It should be pointed out that S. cerevisiae carries pseudogenes  and that confirmed pseudogenes may have homology over their entire length to single A. gossypii ORFs; see examples in Table 3 for three pseudogenes annotated as YER039C/YER039C-A, YLL017W/YLL016W, and YOL163W/YOL162W. Consequently, discrepancies observed between ORFs of the two species may either result from sequencing errors or may represent real pseudogenes. Therefore, we experimentally investigated nine of the proposed ORF fusions by resequencing the respective genomic regions in S. cerevisiae strain S288C, the reference strain of the yeast genome sequencing project . In eight cases, a sequencing error was found, confirming the fusion of eight pairs of neighboring genes (Table 2 and Table 3). On the other hand, resequencing also revealed that YJL107W/YJL108W is a novel pseudogene that bears a single point mutation in S288C.
In addition, programmed ribosomal frameshifting has been demonstrated in S. cerevisiae [23, 24] and this might explain some of the observed differences between S. cerevisiae and A. gossypii genomic sequences. Therefore, resequencing all the questioned regions in S. cerevisiae would be needed to be able to discriminate between sequencing errors, pseudogenes and functional frameshifts.
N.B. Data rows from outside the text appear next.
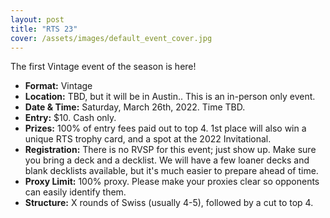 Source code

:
 ```yaml
---
layout: post
title: "RTS 23"
cover: /assets/images/default_event_cover.jpg
---
```


The first Vintage event of the season is here!

*	**Format:** Vintage
*	**Location:** TBD, but it will be in Austin.. This is an in-person only event.
* **Date & Time:** Saturday, March 26th, 2022. Time TBD.
*	**Entry:** $10. Cash only.
* **Prizes:** 100% of entry fees paid out to top 4. 1st place will also win a unique RTS
  trophy card, and a spot at the 2022 Invitational.
* **Registration:** There is no RVSP for this event; just show up. Make sure you bring a
  deck and a decklist. We will have a few loaner decks and blank decklists available,
  but it's much easier to prepare ahead of time.
*	**Proxy Limit:** 100% proxy. Please make your proxies clear so opponents
  can easily identify them.
* **Structure:** X rounds of Swiss (usually 4-5), followed by a cut to top 4.

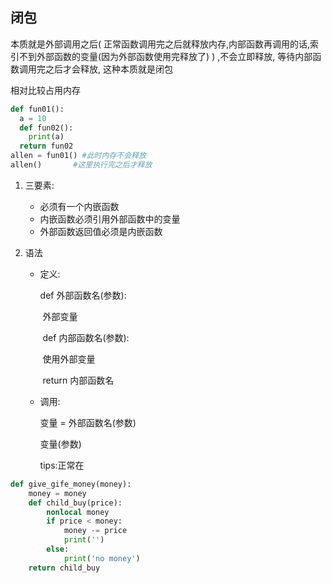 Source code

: ## 闭包

本质就是外部调用之后( 正常函数调用完之后就释放内存,内部函数再调用的话,索引不到外部函数的变量(因为外部函数使用完释放了) ) ,不会立即释放, 等待内部函数调用完之后才会释放, 这种本质就是闭包

相对比较占用内存

```python
def fun01():
  a = 10
  def fun02():
    print(a)
  return fun02
allen = fun01() #此时内存不会释放
allen()       #这里执行完之后才释放
```



1. 三要素:
   * 必须有一个内嵌函数
   * 内嵌函数必须引用外部函数中的变量
   * 外部函数返回值必须是内嵌函数

2. 语法

   * 定义:

     def 外部函数名(参数):

     ​	外部变量

     ​	def 内部函数名(参数):

     ​		使用外部变量

     ​	return 内部函数名

   * 调用:

     变量 = 外部函数名(参数)

     变量(参数)

     tips:正常在

```python
def give_gife_money(money):
    money = money
    def child_buy(price):
        nonlocal money
        if price < money:
            money -= price
            print('')
        else:
            print('no money')
    return child_buy
``` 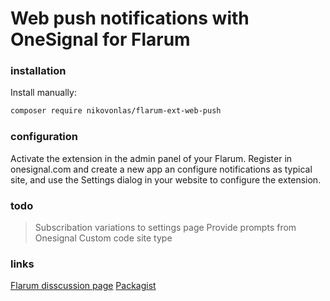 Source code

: # Web push notifications with OneSignal for Flarum

### installation

Install manually:

```bash
composer require nikovonlas/flarum-ext-web-push
```

### configuration

Activate the extension in the admin panel of your Flarum.
Register in onesignal.com and create a new app an configure notifications as typical site, and use the Settings dialog in your website to configure the extension.

### todo
>Subscribation variations to settings page
>Provide prompts from Onesignal
>Custom code site type

### links
[Flarum disscussion page](https://discuss.flarum.org/d/20784-onesignal-web-push-notifications)
[Packagist](https://packagist.org/packages/nikovonlas/flarum-ext-web-push)
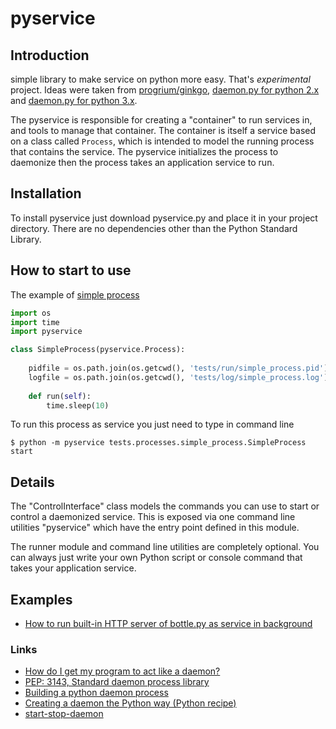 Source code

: pyservice
=========

## Introduction

simple library to make service on python more easy. That's *experimental* project. Ideas were taken from [progrium/ginkgo](https://github.com/progrium/ginkgo), [daemon.py for python 2.x](http://www.jejik.com/articles/2007/02/a_simple_unix_linux_daemon_in_python/) and [daemon.py for python 3.x](http://www.jejik.com/files/examples/daemon3x.py). 

The pyservice is responsible for creating a "container" to run services in, and tools to manage that container. The container is itself a service based on a class called `Process`, which is intended to model the running process that contains the service. The pyservice initializes the process to daemonize then the process takes an application service to run. 

## Installation

To install pyservice just download pyservice.py and place it in your project directory. There are no dependencies other than the Python Standard Library.

## How to start to use

The example of [simple process](https://github.com/ownport/pyservice/blob/master/tests/processes/simple_process.py)
```python
import os
import time
import pyservice

class SimpleProcess(pyservice.Process):
    
    pidfile = os.path.join(os.getcwd(), 'tests/run/simple_process.pid')
    logfile = os.path.join(os.getcwd(), 'tests/log/simple_process.log')
    
    def run(self):
        time.sleep(10)
```

To run this process as service you just need to type in command line 
```
$ python -m pyservice tests.processes.simple_process.SimpleProcess start
```

## Details

The "ControlInterface" class models the commands you can use to start or control a daemonized service. This is exposed via one command line utilities "pyservice" which have the entry point defined in this module.

The runner module and command line utilities are completely optional. You can always just write your own Python script or console command that takes your application service.

## Examples

 - [How to run built-in HTTP server of bottle.py as service in background](https://github.com/ownport/pyservice/tree/master/examples/bottlepy-daemon)

### Links

 - [How do I get my program to act like a daemon?](http://www.svbug.com/documentation/comp.unix.programmer-FAQ/faq_2.html#SEC16)
 - [PEP: 3143, Standard daemon process library](http://www.python.org/dev/peps/pep-3143/)
 - [Building a python daemon process](http://www.gavinj.net/2012/06/building-python-daemon-process.html)
 - [Creating a daemon the Python way (Python recipe)](http://code.activestate.com/recipes/278731-creating-a-daemon-the-python-way/)
 - [start-stop-daemon](http://man.he.net/man8/start-stop-daemon)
Gene extensions revealing additional functional domains
We analyzed the presence of known functional domains in S. cerevisiae proteins with or without the proposed changes. Most of these extensions did not generate additional domains in the proteins. YKL033W-A, however, could be extended at the 3' end by 176 codons, adding a HAD (haloacid dehalogenase) domain (InterPro: PF00702) and suggesting that this protein of previously unknown function may have a role in the assimilation of halogenated compounds. Similarly, YMR269W was described as a hypothetical protein of 164 amino acids. We propose an amino-terminal extension of 69 amino acids, which would generate a protein of 211 amino acids with 11% greater similarity to its A. gossypii homolog (Figure 3a,b). This proposal was confirmed by resequencing. Domain analysis revealed the presence of a putative RNA-binding domain (D111: PS50174) in both the extended S. cerevisiae and the annotated A. gossypii proteins (Figure 3c). YMR269W might therefore have a role in RNA-mediated cellular processes such as splicing, transcription, or translation. Indeed, YMR269W was recently found to interact with the translation initiation factor GCN3 (YKR026C) in a whole-genome two-hybrid screen , which also points to a role in translation. Finally, evaluation of expression data from over 100 genome-scale experiments showed that YMR269W is regulated in a very similar manner as genes involved in protein synthesis . It thus appears very likely that the 'extended' version of YMR269W is involved in protein synthesis.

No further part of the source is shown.